What to produce => Using the string "that" as the key, pull each matching line out of the records below.

Available data =>
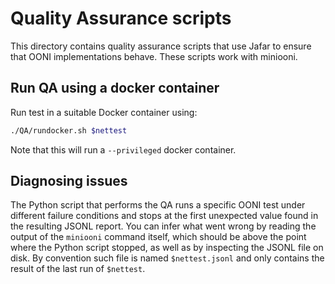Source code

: # Quality Assurance scripts

This directory contains quality assurance scripts that use Jafar to
ensure that OONI implementations behave. These scripts work with miniooni.

## Run QA using a docker container

Run test in a suitable Docker container using:

```bash
./QA/rundocker.sh $nettest
```

Note that this will run a `--privileged` docker container.

## Diagnosing issues

The Python script that performs the QA runs a specific OONI test under
different failure conditions and stops at the first unexpected value found
in the resulting JSONL report. You can infer what went wrong by reading
the output of the `miniooni` command itself, which should be above the point
where the Python script stopped, as well as by inspecting the JSONL file on
disk. By convention such file is named `$nettest.jsonl` and only contains
the result of the last run of `$nettest`.
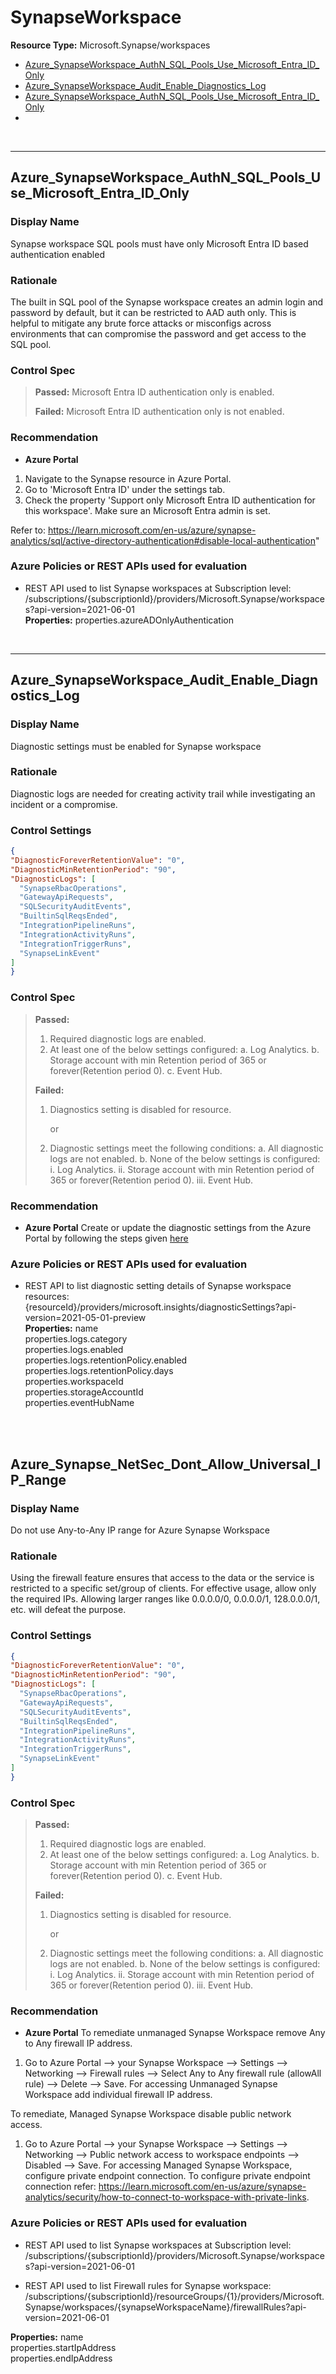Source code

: # SynapseWorkspace

**Resource Type:** Microsoft.Synapse/workspaces

<!-- TOC -->

- [Azure_SynapseWorkspace_AuthN_SQL_Pools_Use_Microsoft_Entra_ID_Only](#azure_synapseworkspace_authn_sql_pools_use_microsoft_entra_id_only)
- [Azure_SynapseWorkspace_Audit_Enable_Diagnostics_Log](#azure_synapseworkspace_audit_enable_diagnostics_log)
- [Azure_SynapseWorkspace_AuthN_SQL_Pools_Use_Microsoft_Entra_ID_Only](#azure_synapse_netsec_dont_allow_universal_ip_range)
-
<!-- /TOC -->
<br/>

___ 

## Azure_SynapseWorkspace_AuthN_SQL_Pools_Use_Microsoft_Entra_ID_Only 

### Display Name 
Synapse workspace SQL pools must have only Microsoft Entra ID based authentication enabled

### Rationale 
The built in SQL pool of the Synapse workspace creates an admin login and password by default, but it can be restricted to AAD auth only. This is helpful to mitigate any brute force attacks or misconfigs across environments that can compromise the password and get access to the SQL pool.


### Control Spec 

> **Passed:** 
> Microsoft Entra ID authentication only is enabled.
> 
> **Failed:** 
> Microsoft Entra ID authentication only is not enabled.

> 
### Recommendation 

- **Azure Portal** 
 1. Navigate to the Synapse resource in Azure Portal. 
 2. Go to 'Microsoft Entra ID' under the settings tab. 
 3. Check the property 'Support only Microsoft Entra ID authentication for this workspace'. Make sure an Microsoft Entra admin is set. 
 
 Refer to: https://learn.microsoft.com/en-us/azure/synapse-analytics/sql/active-directory-authentication#disable-local-authentication"
      

### Azure Policies or REST APIs used for evaluation 

- REST API used to list Synapse workspaces at Subscription level: <br />
/subscriptions/{subscriptionId}/providers/Microsoft.Synapse/workspaces?api-version=2021-06-01<br />
**Properties:**  properties.azureADOnlyAuthentication
 <br />

___ 



## Azure_SynapseWorkspace_Audit_Enable_Diagnostics_Log 

### Display Name 
Diagnostic settings must be enabled for Synapse workspace

### Rationale 
Diagnostic logs are needed for creating activity trail while investigating an incident or a compromise.

### Control Settings 
```json 
{
"DiagnosticForeverRetentionValue": "0",
"DiagnosticMinRetentionPeriod": "90",
"DiagnosticLogs": [
  "SynapseRbacOperations",
  "GatewayApiRequests",
  "SQLSecurityAuditEvents",
  "BuiltinSqlReqsEnded",
  "IntegrationPipelineRuns",
  "IntegrationActivityRuns",
  "IntegrationTriggerRuns",
  "SynapseLinkEvent"
]
}
```

### Control Spec 

> **Passed:**
> 1. Required diagnostic logs are enabled.
> 2. At least one of the below settings configured:
> a. Log Analytics.
> b. Storage account with min Retention period of 365 or forever(Retention period 0).
> c. Event Hub.
>
> **Failed:**
> 1. Diagnostics setting is disabled for resource.
> 
>       or
>
> 2. Diagnostic settings meet the following conditions:
> a. All diagnostic logs are not enabled.
> b. None of the below settings is configured:
> i. Log Analytics.
> ii. Storage account with min Retention period of 365 or forever(Retention period 0).
> iii. Event Hub.
> 



### Recommendation 

- **Azure Portal** 
 Create or update the diagnostic settings from the Azure Portal by following the steps given [here](https://learn.microsoft.com/en-us/azure/azure-monitor/essentials/diagnostic-settings?tabs=portal#create-diagnostic-settings)

### Azure Policies or REST APIs used for evaluation 

- REST API to list diagnostic setting details of Synapse workspace resources: {resourceId}/providers/microsoft.insights/diagnosticSettings?api-version=2021-05-01-preview <br />
**Properties:**
name<br />
properties.logs.category<br />
properties.logs.enabled<br />
properties.logs.retentionPolicy.enabled<br />
properties.logs.retentionPolicy.days<br />
properties.workspaceId<br />
properties.storageAccountId<br />
properties.eventHubName<br />
<br />
<br />


## Azure_Synapse_NetSec_Dont_Allow_Universal_IP_Range 

### Display Name 
Do not use Any-to-Any IP range for Azure Synapse Workspace

### Rationale 
Using the firewall feature ensures that access to the data or the service is restricted to a specific set/group of clients. For effective usage, allow only the required IPs. Allowing larger ranges like 0.0.0.0/0, 0.0.0.0/1, 128.0.0.0/1, etc. will defeat the purpose.

### Control Settings 
```json 
{
"DiagnosticForeverRetentionValue": "0",
"DiagnosticMinRetentionPeriod": "90",
"DiagnosticLogs": [
  "SynapseRbacOperations",
  "GatewayApiRequests",
  "SQLSecurityAuditEvents",
  "BuiltinSqlReqsEnded",
  "IntegrationPipelineRuns",
  "IntegrationActivityRuns",
  "IntegrationTriggerRuns",
  "SynapseLinkEvent"
]
}
```

### Control Spec 

> **Passed:**
> 1. Required diagnostic logs are enabled.
> 2. At least one of the below settings configured:
> a. Log Analytics.
> b. Storage account with min Retention period of 365 or forever(Retention period 0).
> c. Event Hub.
>
> **Failed:**
> 1. Diagnostics setting is disabled for resource.
> 
>       or
>
> 2. Diagnostic settings meet the following conditions:
> a. All diagnostic logs are not enabled.
> b. None of the below settings is configured:
> i. Log Analytics.
> ii. Storage account with min Retention period of 365 or forever(Retention period 0).
> iii. Event Hub.
> 



### Recommendation 

- **Azure Portal** 
To remediate unmanaged Synapse Workspace remove Any to Any firewall IP address. 
1. Go to Azure Portal --> your Synapse Workspace  --> Settings --> Networking --> Firewall rules --> Select Any to Any firewall rule (allowAll rule) --> Delete --> Save. 
For accessing Unmanaged Synapse Workspace add individual firewall IP address. 

To remediate, Managed Synapse Workspace disable public network access. 
1. Go to Azure Portal --> your Synapse Workspace  --> Settings --> Networking --> Public network access to workspace endpoints --> Disabled --> Save. For accessing Managed Synapse Workspace, configure private endpoint connection. To configure private endpoint connection refer: https://learn.microsoft.com/en-us/azure/synapse-analytics/security/how-to-connect-to-workspace-with-private-links.
      

### Azure Policies or REST APIs used for evaluation 

- REST API used to list Synapse workspaces at Subscription level: <br />
/subscriptions/{subscriptionId}/providers/Microsoft.Synapse/workspaces?api-version=2021-06-01<br />

- REST API used to list Firewall rules for Synapse workspace:
/subscriptions/{subscriptionId}/resourceGroups/{1}/providers/Microsoft.Synapse/workspaces/{synapseWorkspaceName}/firewallRules?api-version=2021-06-01

**Properties:**
name<br />
properties.startIpAddress<br />
properties.endIpAddress<br />
<br />
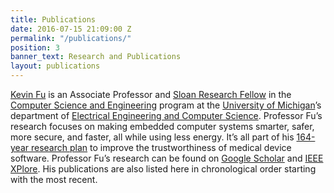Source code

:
 ```yaml
---
title: Publications
date: 2016-07-15 21:09:00 Z
permalink: "/publications/"
position: 3
banner_text: Research and Publications
layout: publications
---
```


[Kevin Fu](https://web.eecs.umich.edu/~kevinfu/) is an Associate Professor and [Sloan Research Fellow](http://www.sloan.org/sloan-research-fellowships/) in the [Computer Science and Engineering](http://www.cse.umich.edu/) program at the [University of Michigan](http://umich.edu/)’s department of [Electrical Engineering and Computer Science](https://www.eecs.umich.edu/). Professor Fu’s research focuses on making embedded computer systems smarter, safer, more secure, and faster, all while using less energy. It’s all part of his [164-year research plan](http://www.nsf.gov/cise/cns/watch/talks/fu.jsp) to improve the trustworthiness of medical device software. Professor Fu’s research can be found on [Google Scholar](https://scholar.google.com/citations?user=sh9-PrEAAAAJ&hl=en) and [IEEE XPlore](http://ieeexplore.ieee.org/search/searchresult.jsp?newsearch=true&searchWithin=%22First%20Name%22:Kevin&searchWithin=%22Last%20Name%22:Fu). His publications are also listed here in chronological order starting with the most recent.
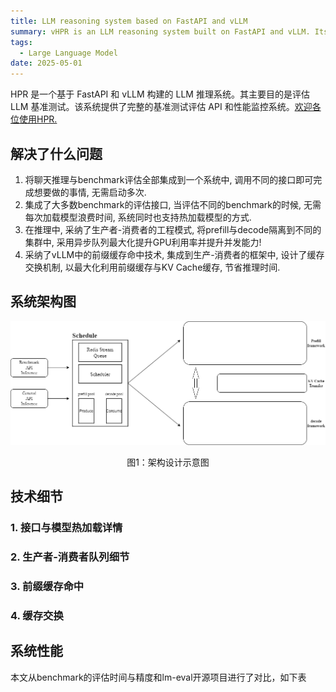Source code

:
 ```yaml
---
title: LLM reasoning system based on FastAPI and vLLM
summary: vHPR is an LLM reasoning system built on FastAPI and vLLM. Its primary purpose is to evaluate LLM benchmarks. The system provides a complete benchmark evaluation API and performance monitoring system.
tags:
  - Large Language Model
date: 2025-05-01
---
```


HPR 是一个基于 FastAPI 和 vLLM 构建的 LLM 推理系统。其主要目的是评估 LLM 基准测试。该系统提供了完整的基准测试评估 API 和性能监控系统。[欢迎各位使用HPR.](https://github.com/2Elian/HPR-VLLM/tree/v1.1-dev)

## 解决了什么问题

1. 将聊天推理与benchmark评估全部集成到一个系统中, 调用不同的接口即可完成想要做的事情, 无需启动多次. 
2. 集成了大多数benchmark的评估接口, 当评估不同的benchmark的时候, 无需每次加载模型浪费时间, 系统同时也支持热加载模型的方式.
3. 在推理中, 采纳了生产者-消费者的工程模式, 将prefill与decode隔离到不同的集群中, 采用异步队列最大化提升GPU利用率并提升并发能力!
4. 采纳了vLLM中的前缀缓存命中技术, 集成到生产-消费者的框架中, 设计了缓存交换机制, 以最大化利用前缀缓存与KV Cache缓存, 节省推理时间.

## 系统架构图

![本项目的算法架构图](./hpr-framework.drawio.png)
<center><p>图1：架构设计示意图</p></center>

## 技术细节

### 1. 接口与模型热加载详情

### 2. 生产者-消费者队列细节

### 3. 前缀缓存命中

### 4. 缓存交换

## 系统性能

本文从benchmark的评估时间与精度和lm-eval开源项目进行了对比，如下表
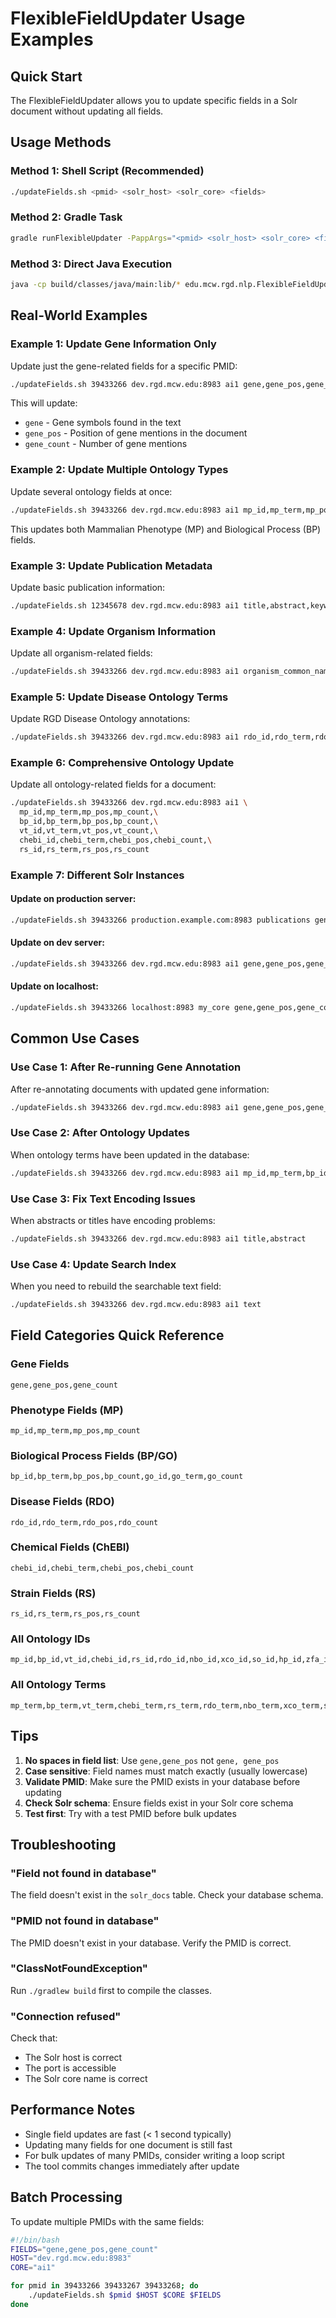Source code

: # FlexibleFieldUpdater Usage Examples

## Quick Start

The FlexibleFieldUpdater allows you to update specific fields in a Solr document without updating all fields.

## Usage Methods

### Method 1: Shell Script (Recommended)

```bash
./updateFields.sh <pmid> <solr_host> <solr_core> <fields>
```

### Method 2: Gradle Task

```bash
gradle runFlexibleUpdater -PappArgs="<pmid> <solr_host> <solr_core> <fields>"
```

### Method 3: Direct Java Execution

```bash
java -cp build/classes/java/main:lib/* edu.mcw.rgd.nlp.FlexibleFieldUpdater <pmid> <solr_host> <solr_core> <fields>
```

## Real-World Examples

### Example 1: Update Gene Information Only

Update just the gene-related fields for a specific PMID:

```bash
./updateFields.sh 39433266 dev.rgd.mcw.edu:8983 ai1 gene,gene_pos,gene_count
```

This will update:
- `gene` - Gene symbols found in the text
- `gene_pos` - Position of gene mentions in the document
- `gene_count` - Number of gene mentions

### Example 2: Update Multiple Ontology Types

Update several ontology fields at once:

```bash
./updateFields.sh 39433266 dev.rgd.mcw.edu:8983 ai1 mp_id,mp_term,mp_pos,mp_count,bp_id,bp_term,bp_pos,bp_count
```

This updates both Mammalian Phenotype (MP) and Biological Process (BP) fields.

### Example 3: Update Publication Metadata

Update basic publication information:

```bash
./updateFields.sh 12345678 dev.rgd.mcw.edu:8983 ai1 title,abstract,keywords,authors,p_date,p_year
```

### Example 4: Update Organism Information

Update all organism-related fields:

```bash
./updateFields.sh 39433266 dev.rgd.mcw.edu:8983 ai1 organism_common_name,organism_term,organism_ncbi_id,organism_pos,organism_count
```

### Example 5: Update Disease Ontology Terms

Update RGD Disease Ontology annotations:

```bash
./updateFields.sh 39433266 dev.rgd.mcw.edu:8983 ai1 rdo_id,rdo_term,rdo_pos,rdo_count
```

### Example 6: Comprehensive Ontology Update

Update all ontology-related fields for a document:

```bash
./updateFields.sh 39433266 dev.rgd.mcw.edu:8983 ai1 \
  mp_id,mp_term,mp_pos,mp_count,\
  bp_id,bp_term,bp_pos,bp_count,\
  vt_id,vt_term,vt_pos,vt_count,\
  chebi_id,chebi_term,chebi_pos,chebi_count,\
  rs_id,rs_term,rs_pos,rs_count
```

### Example 7: Different Solr Instances

#### Update on production server:
```bash
./updateFields.sh 39433266 production.example.com:8983 publications gene,gene_pos,gene_count
```

#### Update on dev server:
```bash
./updateFields.sh 39433266 dev.rgd.mcw.edu:8983 ai1 gene,gene_pos,gene_count
```

#### Update on localhost:
```bash
./updateFields.sh 39433266 localhost:8983 my_core gene,gene_pos,gene_count
```

## Common Use Cases

### Use Case 1: After Re-running Gene Annotation

After re-annotating documents with updated gene information:

```bash
./updateFields.sh 39433266 dev.rgd.mcw.edu:8983 ai1 gene,gene_pos,gene_count
```

### Use Case 2: After Ontology Updates

When ontology terms have been updated in the database:

```bash
./updateFields.sh 39433266 dev.rgd.mcw.edu:8983 ai1 mp_id,mp_term,bp_id,bp_term,vt_id,vt_term
```

### Use Case 3: Fix Text Encoding Issues

When abstracts or titles have encoding problems:

```bash
./updateFields.sh 39433266 dev.rgd.mcw.edu:8983 ai1 title,abstract
```

### Use Case 4: Update Search Index

When you need to rebuild the searchable text field:

```bash
./updateFields.sh 39433266 dev.rgd.mcw.edu:8983 ai1 text
```

## Field Categories Quick Reference

### Gene Fields
```
gene,gene_pos,gene_count
```

### Phenotype Fields (MP)
```
mp_id,mp_term,mp_pos,mp_count
```

### Biological Process Fields (BP/GO)
```
bp_id,bp_term,bp_pos,bp_count,go_id,go_term,go_count
```

### Disease Fields (RDO)
```
rdo_id,rdo_term,rdo_pos,rdo_count
```

### Chemical Fields (ChEBI)
```
chebi_id,chebi_term,chebi_pos,chebi_count
```

### Strain Fields (RS)
```
rs_id,rs_term,rs_pos,rs_count
```

### All Ontology IDs
```
mp_id,bp_id,vt_id,chebi_id,rs_id,rdo_id,nbo_id,xco_id,so_id,hp_id,zfa_id,cmo_id,ma_id,pw_id
```

### All Ontology Terms
```
mp_term,bp_term,vt_term,chebi_term,rs_term,rdo_term,nbo_term,xco_term,so_term,hp_term,zfa_term,cmo_term,ma_term,pw_term
```

## Tips

1. **No spaces in field list**: Use `gene,gene_pos` not `gene, gene_pos`
2. **Case sensitive**: Field names must match exactly (usually lowercase)
3. **Validate PMID**: Make sure the PMID exists in your database before updating
4. **Check Solr schema**: Ensure fields exist in your Solr core schema
5. **Test first**: Try with a test PMID before bulk updates

## Troubleshooting

### "Field not found in database"
The field doesn't exist in the `solr_docs` table. Check your database schema.

### "PMID not found in database"
The PMID doesn't exist in your database. Verify the PMID is correct.

### "ClassNotFoundException"
Run `./gradlew build` first to compile the classes.

### "Connection refused"
Check that:
- The Solr host is correct
- The port is accessible
- The Solr core name is correct

## Performance Notes

- Single field updates are fast (< 1 second typically)
- Updating many fields for one document is still fast
- For bulk updates of many PMIDs, consider writing a loop script
- The tool commits changes immediately after update

## Batch Processing

To update multiple PMIDs with the same fields:

```bash
#!/bin/bash
FIELDS="gene,gene_pos,gene_count"
HOST="dev.rgd.mcw.edu:8983"
CORE="ai1"

for pmid in 39433266 39433267 39433268; do
    ./updateFields.sh $pmid $HOST $CORE $FIELDS
done
```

Answer to this task =>
This directory contains quality assurance scripts that use Jafar to
ensure that OONI implementations behave. These scripts work with miniooni.
Note that this will run a `--privileged` docker container.
The Python script that performs the QA runs a specific OONI test under
The built in SQL pool of the Synapse workspace creates an admin login and password by default, but it can be restricted to AAD auth only. This is helpful to mitigate any brute force attacks or misconfigs across environments that can compromise the password and get access to the SQL pool.
Using the firewall feature ensures that access to the data or the service is restricted to a specific set/group of clients. For effective usage, allow only the required IPs. Allowing larger ranges like 0.0.0.0/0, 0.0.0.0/1, 128.0.0.0/1, etc. will defeat the purpose.
Check that:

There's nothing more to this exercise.